Extracted data:
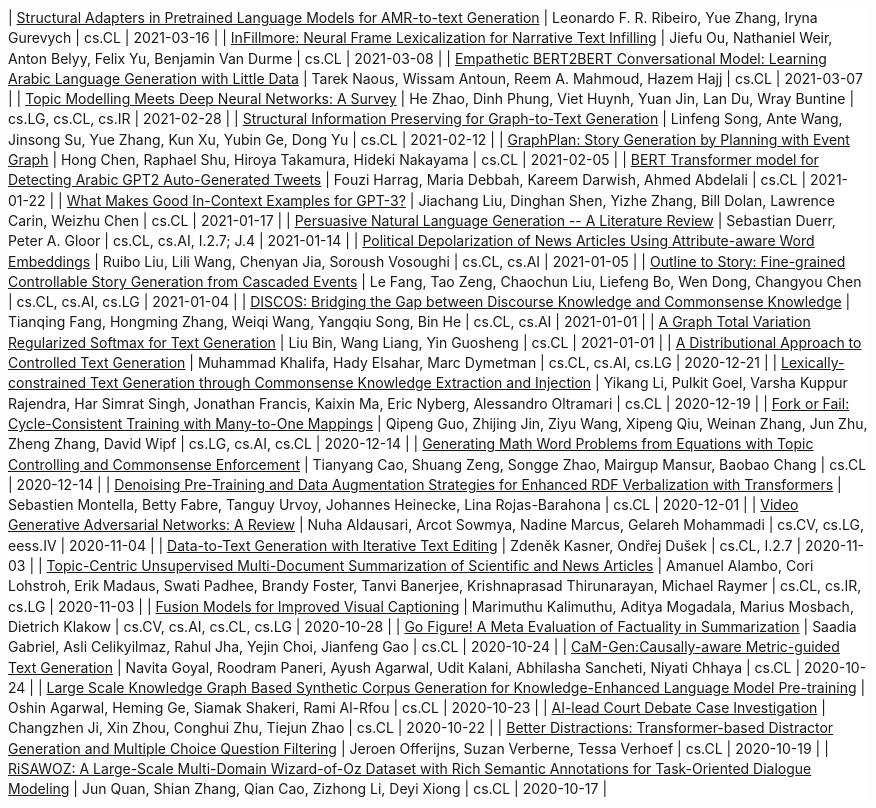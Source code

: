| [Structural Adapters in Pretrained Language Models for AMR-to-text  Generation](http://arxiv.org/abs/2103.09120v1) | Leonardo F. R. Ribeiro, Yue Zhang, Iryna Gurevych | cs.CL | 2021-03-16 |
| [InFillmore: Neural Frame Lexicalization for Narrative Text Infilling](http://arxiv.org/abs/2103.04941v1) | Jiefu Ou, Nathaniel Weir, Anton Belyy, Felix Yu, Benjamin Van Durme | cs.CL | 2021-03-08 |
| [Empathetic BERT2BERT Conversational Model: Learning Arabic Language  Generation with Little Data](http://arxiv.org/abs/2103.04353v1) | Tarek Naous, Wissam Antoun, Reem A. Mahmoud, Hazem Hajj | cs.CL | 2021-03-07 |
| [Topic Modelling Meets Deep Neural Networks: A Survey](http://arxiv.org/abs/2103.00498v1) | He Zhao, Dinh Phung, Viet Huynh, Yuan Jin, Lan Du, Wray Buntine | cs.LG, cs.CL, cs.IR | 2021-02-28 |
| [Structural Information Preserving for Graph-to-Text Generation](http://arxiv.org/abs/2102.06749v1) | Linfeng Song, Ante Wang, Jinsong Su, Yue Zhang, Kun Xu, Yubin Ge, Dong Yu | cs.CL | 2021-02-12 |
| [GraphPlan: Story Generation by Planning with Event Graph](http://arxiv.org/abs/2102.02977v1) | Hong Chen, Raphael Shu, Hiroya Takamura, Hideki Nakayama | cs.CL | 2021-02-05 |
| [BERT Transformer model for Detecting Arabic GPT2 Auto-Generated Tweets](http://arxiv.org/abs/2101.09345v1) | Fouzi Harrag, Maria Debbah, Kareem Darwish, Ahmed Abdelali | cs.CL | 2021-01-22 |
| [What Makes Good In-Context Examples for GPT-$3$?](http://arxiv.org/abs/2101.06804v1) | Jiachang Liu, Dinghan Shen, Yizhe Zhang, Bill Dolan, Lawrence Carin, Weizhu Chen | cs.CL | 2021-01-17 |
| [Persuasive Natural Language Generation -- A Literature Review](http://arxiv.org/abs/2101.05786v1) | Sebastian Duerr, Peter A. Gloor | cs.CL, cs.AI, I.2.7; J.4 | 2021-01-14 |
| [Political Depolarization of News Articles Using Attribute-aware Word  Embeddings](http://arxiv.org/abs/2101.01391v1) | Ruibo Liu, Lili Wang, Chenyan Jia, Soroush Vosoughi | cs.CL, cs.AI | 2021-01-05 |
| [Outline to Story: Fine-grained Controllable Story Generation from  Cascaded Events](http://arxiv.org/abs/2101.00822v1) | Le Fang, Tao Zeng, Chaochun Liu, Liefeng Bo, Wen Dong, Changyou Chen | cs.CL, cs.AI, cs.LG | 2021-01-04 |
| [DISCOS: Bridging the Gap between Discourse Knowledge and Commonsense  Knowledge](http://arxiv.org/abs/2101.00154v1) | Tianqing Fang, Hongming Zhang, Weiqi Wang, Yangqiu Song, Bin He | cs.CL, cs.AI | 2021-01-01 |
| [A Graph Total Variation Regularized Softmax for Text Generation](http://arxiv.org/abs/2101.00153v1) | Liu Bin, Wang Liang, Yin Guosheng | cs.CL | 2021-01-01 |
| [A Distributional Approach to Controlled Text Generation](http://arxiv.org/abs/2012.11635v1) | Muhammad Khalifa, Hady Elsahar, Marc Dymetman | cs.CL, cs.AI, cs.LG | 2020-12-21 |
| [Lexically-constrained Text Generation through Commonsense Knowledge  Extraction and Injection](http://arxiv.org/abs/2012.10813v1) | Yikang Li, Pulkit Goel, Varsha Kuppur Rajendra, Har Simrat Singh, Jonathan Francis, Kaixin Ma, Eric Nyberg, Alessandro Oltramari | cs.CL | 2020-12-19 |
| [Fork or Fail: Cycle-Consistent Training with Many-to-One Mappings](http://arxiv.org/abs/2012.07412v2) | Qipeng Guo, Zhijing Jin, Ziyu Wang, Xipeng Qiu, Weinan Zhang, Jun Zhu, Zheng Zhang, David Wipf | cs.LG, cs.AI, cs.CL | 2020-12-14 |
| [Generating Math Word Problems from Equations with Topic Controlling and  Commonsense Enforcement](http://arxiv.org/abs/2012.07379v1) | Tianyang Cao, Shuang Zeng, Songge Zhao, Mairgup Mansur, Baobao Chang | cs.CL | 2020-12-14 |
| [Denoising Pre-Training and Data Augmentation Strategies for Enhanced RDF  Verbalization with Transformers](http://arxiv.org/abs/2012.00571v1) | Sebastien Montella, Betty Fabre, Tanguy Urvoy, Johannes Heinecke, Lina Rojas-Barahona | cs.CL | 2020-12-01 |
| [Video Generative Adversarial Networks: A Review](http://arxiv.org/abs/2011.02250v1) | Nuha Aldausari, Arcot Sowmya, Nadine Marcus, Gelareh Mohammadi | cs.CV, cs.LG, eess.IV | 2020-11-04 |
| [Data-to-Text Generation with Iterative Text Editing](http://arxiv.org/abs/2011.01694v1) | Zdeněk Kasner, Ondřej Dušek | cs.CL, I.2.7 | 2020-11-03 |
| [Topic-Centric Unsupervised Multi-Document Summarization of Scientific  and News Articles](http://arxiv.org/abs/2011.08072v1) | Amanuel Alambo, Cori Lohstroh, Erik Madaus, Swati Padhee, Brandy Foster, Tanvi Banerjee, Krishnaprasad Thirunarayan, Michael Raymer | cs.CL, cs.IR, cs.LG | 2020-11-03 |
| [Fusion Models for Improved Visual Captioning](http://arxiv.org/abs/2010.15251v2) | Marimuthu Kalimuthu, Aditya Mogadala, Marius Mosbach, Dietrich Klakow | cs.CV, cs.AI, cs.CL, cs.LG | 2020-10-28 |
| [Go Figure! A Meta Evaluation of Factuality in Summarization](http://arxiv.org/abs/2010.12834v1) | Saadia Gabriel, Asli Celikyilmaz, Rahul Jha, Yejin Choi, Jianfeng Gao | cs.CL | 2020-10-24 |
| [CaM-Gen:Causally-aware Metric-guided Text Generation](http://arxiv.org/abs/2010.12795v1) | Navita Goyal, Roodram Paneri, Ayush Agarwal, Udit Kalani, Abhilasha Sancheti, Niyati Chhaya | cs.CL | 2020-10-24 |
| [Large Scale Knowledge Graph Based Synthetic Corpus Generation for  Knowledge-Enhanced Language Model Pre-training](http://arxiv.org/abs/2010.12688v1) | Oshin Agarwal, Heming Ge, Siamak Shakeri, Rami Al-Rfou | cs.CL | 2020-10-23 |
| [AI-lead Court Debate Case Investigation](http://arxiv.org/abs/2010.11604v2) | Changzhen Ji, Xin Zhou, Conghui Zhu, Tiejun Zhao | cs.CL | 2020-10-22 |
| [Better Distractions: Transformer-based Distractor Generation and  Multiple Choice Question Filtering](http://arxiv.org/abs/2010.09598v1) | Jeroen Offerijns, Suzan Verberne, Tessa Verhoef | cs.CL | 2020-10-19 |
| [RiSAWOZ: A Large-Scale Multi-Domain Wizard-of-Oz Dataset with Rich  Semantic Annotations for Task-Oriented Dialogue Modeling](http://arxiv.org/abs/2010.08738v1) | Jun Quan, Shian Zhang, Qian Cao, Zizhong Li, Deyi Xiong | cs.CL | 2020-10-17 |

Instructions to follow: Please reproduce the lines from the line with "Chhaya | cs.CL | 2020-10-24 |" to the line with "cs.CL | 2020-10-23 |", both ends included, exactly as they appear above.

Result:
| [CaM-Gen:Causally-aware Metric-guided Text Generation](http://arxiv.org/abs/2010.12795v1) | Navita Goyal, Roodram Paneri, Ayush Agarwal, Udit Kalani, Abhilasha Sancheti, Niyati Chhaya | cs.CL | 2020-10-24 |
| [Large Scale Knowledge Graph Based Synthetic Corpus Generation for  Knowledge-Enhanced Language Model Pre-training](http://arxiv.org/abs/2010.12688v1) | Oshin Agarwal, Heming Ge, Siamak Shakeri, Rami Al-Rfou | cs.CL | 2020-10-23 |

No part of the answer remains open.